Probably neither of these things will happen. Probably. I hope.

I managed to keep it together until a few songs in when they dismissed the kiddos. I sat and patted both their heads and managed to keep them sort of quiet. I remembered the day when I used to hold both of them, one on each hip as I contemplated the paradox of my double blessing, of the visceral feeling of having my hands full. There was so much weight, there was so much joy. There still is. It just is a little harder to hold.

I stood with my eyes closed and my hands raised, between two women who I love and admire who are also carrying so much. Some I know, some I don’t. It seems there is just so much to carry for so many people I know.

We were singing a song about bring things to the altar. Other people were singing. I was crying. What in the world do you want me to bring you God? What else could I possibly hold?

“I just want your brokenness. That is all. I want you, and so I want your brokenness.”
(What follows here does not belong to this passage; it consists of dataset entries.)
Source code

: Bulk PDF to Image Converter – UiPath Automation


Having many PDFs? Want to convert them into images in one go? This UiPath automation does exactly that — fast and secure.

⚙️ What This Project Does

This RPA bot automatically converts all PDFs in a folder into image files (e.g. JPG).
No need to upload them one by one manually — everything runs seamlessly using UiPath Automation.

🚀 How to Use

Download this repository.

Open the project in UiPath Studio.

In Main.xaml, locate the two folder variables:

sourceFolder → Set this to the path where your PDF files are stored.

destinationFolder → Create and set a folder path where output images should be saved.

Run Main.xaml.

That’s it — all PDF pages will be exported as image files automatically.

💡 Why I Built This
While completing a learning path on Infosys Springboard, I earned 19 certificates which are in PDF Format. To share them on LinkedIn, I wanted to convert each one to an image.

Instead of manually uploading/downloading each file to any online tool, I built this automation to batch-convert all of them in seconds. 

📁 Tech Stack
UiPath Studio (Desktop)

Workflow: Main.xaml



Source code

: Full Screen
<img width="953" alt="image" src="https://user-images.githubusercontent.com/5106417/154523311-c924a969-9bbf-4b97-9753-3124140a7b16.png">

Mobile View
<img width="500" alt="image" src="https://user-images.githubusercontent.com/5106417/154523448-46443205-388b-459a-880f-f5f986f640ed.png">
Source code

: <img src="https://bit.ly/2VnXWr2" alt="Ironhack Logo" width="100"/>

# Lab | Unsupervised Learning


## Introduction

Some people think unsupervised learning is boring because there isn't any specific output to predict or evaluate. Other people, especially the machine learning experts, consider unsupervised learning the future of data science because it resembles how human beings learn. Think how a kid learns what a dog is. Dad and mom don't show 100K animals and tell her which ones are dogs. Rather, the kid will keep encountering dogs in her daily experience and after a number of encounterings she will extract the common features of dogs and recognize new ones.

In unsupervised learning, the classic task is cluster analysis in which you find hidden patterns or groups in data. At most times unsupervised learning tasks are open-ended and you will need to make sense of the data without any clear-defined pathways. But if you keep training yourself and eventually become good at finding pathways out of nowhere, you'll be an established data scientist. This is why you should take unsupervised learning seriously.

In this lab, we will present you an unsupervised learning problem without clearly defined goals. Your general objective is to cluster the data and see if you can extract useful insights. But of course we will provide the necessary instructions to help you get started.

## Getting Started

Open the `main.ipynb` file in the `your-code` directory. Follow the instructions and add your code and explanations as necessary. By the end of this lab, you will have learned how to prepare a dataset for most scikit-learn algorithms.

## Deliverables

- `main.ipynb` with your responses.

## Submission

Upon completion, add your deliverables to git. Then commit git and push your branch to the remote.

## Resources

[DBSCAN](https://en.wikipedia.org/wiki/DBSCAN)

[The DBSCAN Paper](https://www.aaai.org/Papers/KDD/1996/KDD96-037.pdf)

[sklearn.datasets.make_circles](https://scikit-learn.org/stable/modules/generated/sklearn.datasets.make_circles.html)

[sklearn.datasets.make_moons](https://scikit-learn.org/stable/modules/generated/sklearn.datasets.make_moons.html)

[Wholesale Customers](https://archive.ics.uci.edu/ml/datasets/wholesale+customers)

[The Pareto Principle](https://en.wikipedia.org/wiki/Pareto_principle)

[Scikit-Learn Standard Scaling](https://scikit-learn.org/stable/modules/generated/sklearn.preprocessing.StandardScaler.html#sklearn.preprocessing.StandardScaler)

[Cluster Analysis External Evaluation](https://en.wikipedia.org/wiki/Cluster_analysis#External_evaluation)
It has been a minute since I felt the Spirit speak so clearly. I cried harder and decided that brokenness it was. I would hand it back. Again. In January I was alerted to the fact that I have been blogging at Accidental Devotional for four years now. I have grown a lot and changed a lot. I have written and grown and written and grown. I have thought and un-thought and learned and taught. I have changed, and I have stayed the same and I am a little embarrassed that I am back in the place of needing this reminder again:

Abby Norman, you are already enough. All God wants is your brokenness. Hand that to God. It is enough. It is just so hard to believe that. Especially when everything is up in the air, especially when everything is so unclear. It is so hard for me to remember that I am enough, that what I do is enough, that God’s love and blessing on my have absolutely nothing to do with how much I do or don’t do. I don’t need to do one more thing, or one more thing better to experience the abundance of Jesus.

I got myself together in time to greet my babies as they came barreling into the sanctuary so we could take communion together. I am ministered to so deeply every time my children are offered a place at this table. While I was attending to my own portion, my child who showed up at the communion table so tentatively at first enthusiastically dunked her entire hand into the cup.

And the cup holder, God bless her, laughed. So I laughed, because what else is there to do, as your child stands next to you dripping purple drops from her hand. She looked me in the eye as I too dipped my portion, but with greater restraint, this is the blood of Jesus, poured out abundantly for you she said. And for a second I thought about dipping my whole hand in too.

I know I have said it all before, but maybe you need to hear it again too?

You are enough. God wants your brokenness. Go ahead. Dip your whole hand in. The table is open. The love is abundant.